━━ Data supplied

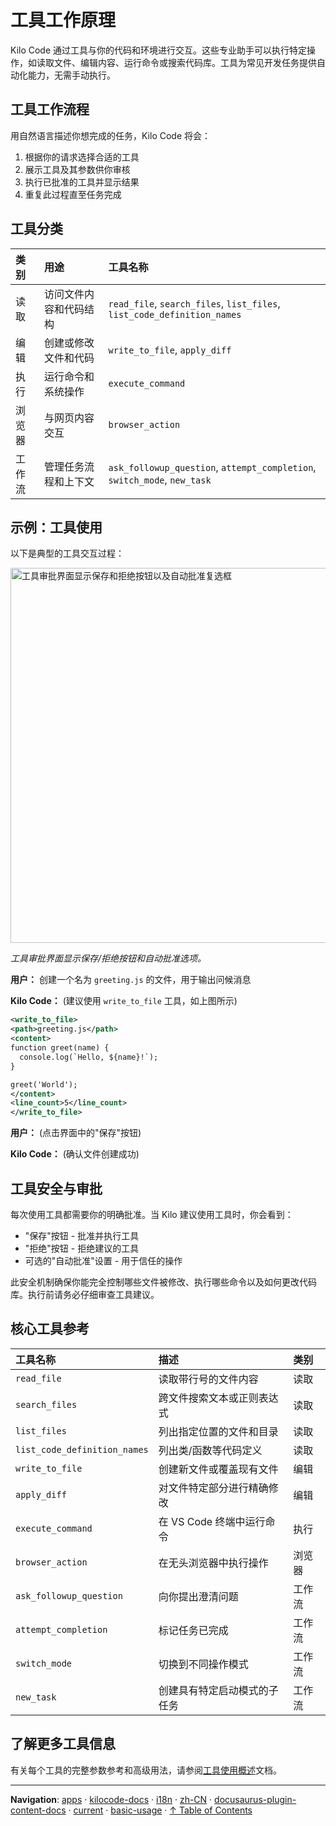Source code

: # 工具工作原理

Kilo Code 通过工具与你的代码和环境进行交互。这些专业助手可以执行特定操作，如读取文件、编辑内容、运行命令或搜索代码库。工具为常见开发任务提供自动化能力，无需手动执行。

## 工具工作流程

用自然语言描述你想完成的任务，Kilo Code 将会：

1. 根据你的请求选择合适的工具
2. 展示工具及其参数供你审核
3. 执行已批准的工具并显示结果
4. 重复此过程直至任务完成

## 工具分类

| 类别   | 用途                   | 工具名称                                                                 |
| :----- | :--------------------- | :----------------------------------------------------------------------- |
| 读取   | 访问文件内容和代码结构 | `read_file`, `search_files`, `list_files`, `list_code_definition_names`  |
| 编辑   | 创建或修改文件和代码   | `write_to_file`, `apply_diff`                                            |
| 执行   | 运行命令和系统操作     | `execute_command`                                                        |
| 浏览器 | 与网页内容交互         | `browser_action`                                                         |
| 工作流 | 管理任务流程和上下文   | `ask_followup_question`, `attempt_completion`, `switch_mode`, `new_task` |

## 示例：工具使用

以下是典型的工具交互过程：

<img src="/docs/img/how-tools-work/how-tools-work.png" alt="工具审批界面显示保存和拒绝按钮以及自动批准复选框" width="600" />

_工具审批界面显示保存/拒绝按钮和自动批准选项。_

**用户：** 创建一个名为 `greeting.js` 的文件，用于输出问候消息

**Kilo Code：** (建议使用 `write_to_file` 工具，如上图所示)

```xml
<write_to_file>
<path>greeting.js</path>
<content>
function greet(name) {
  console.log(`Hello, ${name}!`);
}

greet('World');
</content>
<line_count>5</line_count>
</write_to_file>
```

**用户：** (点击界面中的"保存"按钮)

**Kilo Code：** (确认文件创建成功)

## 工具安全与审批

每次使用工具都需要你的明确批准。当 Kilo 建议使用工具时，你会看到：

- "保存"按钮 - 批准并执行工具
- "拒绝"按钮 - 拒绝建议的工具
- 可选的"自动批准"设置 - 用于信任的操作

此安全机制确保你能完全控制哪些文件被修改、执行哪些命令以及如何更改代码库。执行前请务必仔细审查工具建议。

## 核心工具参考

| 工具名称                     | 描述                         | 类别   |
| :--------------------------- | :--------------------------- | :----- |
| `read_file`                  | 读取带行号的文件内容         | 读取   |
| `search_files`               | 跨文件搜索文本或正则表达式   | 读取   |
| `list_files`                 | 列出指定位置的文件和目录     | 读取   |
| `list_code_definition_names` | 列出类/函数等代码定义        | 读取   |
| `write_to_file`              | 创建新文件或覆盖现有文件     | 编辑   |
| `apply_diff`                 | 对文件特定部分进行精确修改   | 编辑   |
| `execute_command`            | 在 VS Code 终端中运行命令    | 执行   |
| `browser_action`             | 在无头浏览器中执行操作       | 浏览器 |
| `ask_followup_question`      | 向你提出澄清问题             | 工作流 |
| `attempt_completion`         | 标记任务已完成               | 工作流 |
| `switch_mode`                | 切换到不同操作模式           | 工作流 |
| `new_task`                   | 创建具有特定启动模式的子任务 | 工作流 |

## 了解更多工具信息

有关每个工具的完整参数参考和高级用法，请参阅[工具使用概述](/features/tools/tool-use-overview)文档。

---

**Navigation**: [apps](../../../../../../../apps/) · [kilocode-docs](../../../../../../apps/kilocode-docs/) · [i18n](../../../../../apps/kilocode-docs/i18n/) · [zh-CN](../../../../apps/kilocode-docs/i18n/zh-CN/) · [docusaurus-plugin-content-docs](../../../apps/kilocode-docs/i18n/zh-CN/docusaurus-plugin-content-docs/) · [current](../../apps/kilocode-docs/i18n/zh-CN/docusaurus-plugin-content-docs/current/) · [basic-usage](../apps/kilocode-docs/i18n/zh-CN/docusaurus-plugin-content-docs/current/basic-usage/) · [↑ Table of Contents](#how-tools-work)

━━━━
━━ Data supplied

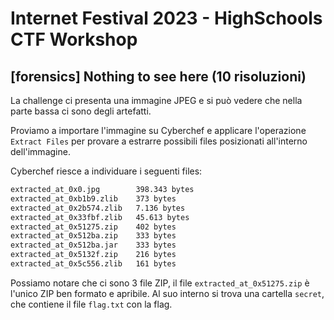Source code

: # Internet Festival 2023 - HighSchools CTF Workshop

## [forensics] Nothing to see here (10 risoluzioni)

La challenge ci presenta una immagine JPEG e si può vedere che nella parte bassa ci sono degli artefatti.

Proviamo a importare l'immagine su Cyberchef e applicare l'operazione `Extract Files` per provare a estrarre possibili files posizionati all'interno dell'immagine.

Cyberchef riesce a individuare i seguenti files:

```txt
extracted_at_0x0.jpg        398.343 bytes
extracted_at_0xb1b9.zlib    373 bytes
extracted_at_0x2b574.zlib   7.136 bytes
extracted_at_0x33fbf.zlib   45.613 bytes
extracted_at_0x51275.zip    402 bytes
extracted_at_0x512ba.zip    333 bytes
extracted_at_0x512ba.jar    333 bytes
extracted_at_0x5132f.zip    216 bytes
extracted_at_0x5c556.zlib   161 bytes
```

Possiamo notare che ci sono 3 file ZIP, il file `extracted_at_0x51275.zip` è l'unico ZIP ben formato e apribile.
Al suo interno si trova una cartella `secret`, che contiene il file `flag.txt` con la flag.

━━━━

• Task brief: For each line of the material that includes the word "greeting", make a copy.

• Solution:
**用户：** 创建一个名为 `greeting.js` 的文件，用于输出问候消息
<path>greeting.js</path>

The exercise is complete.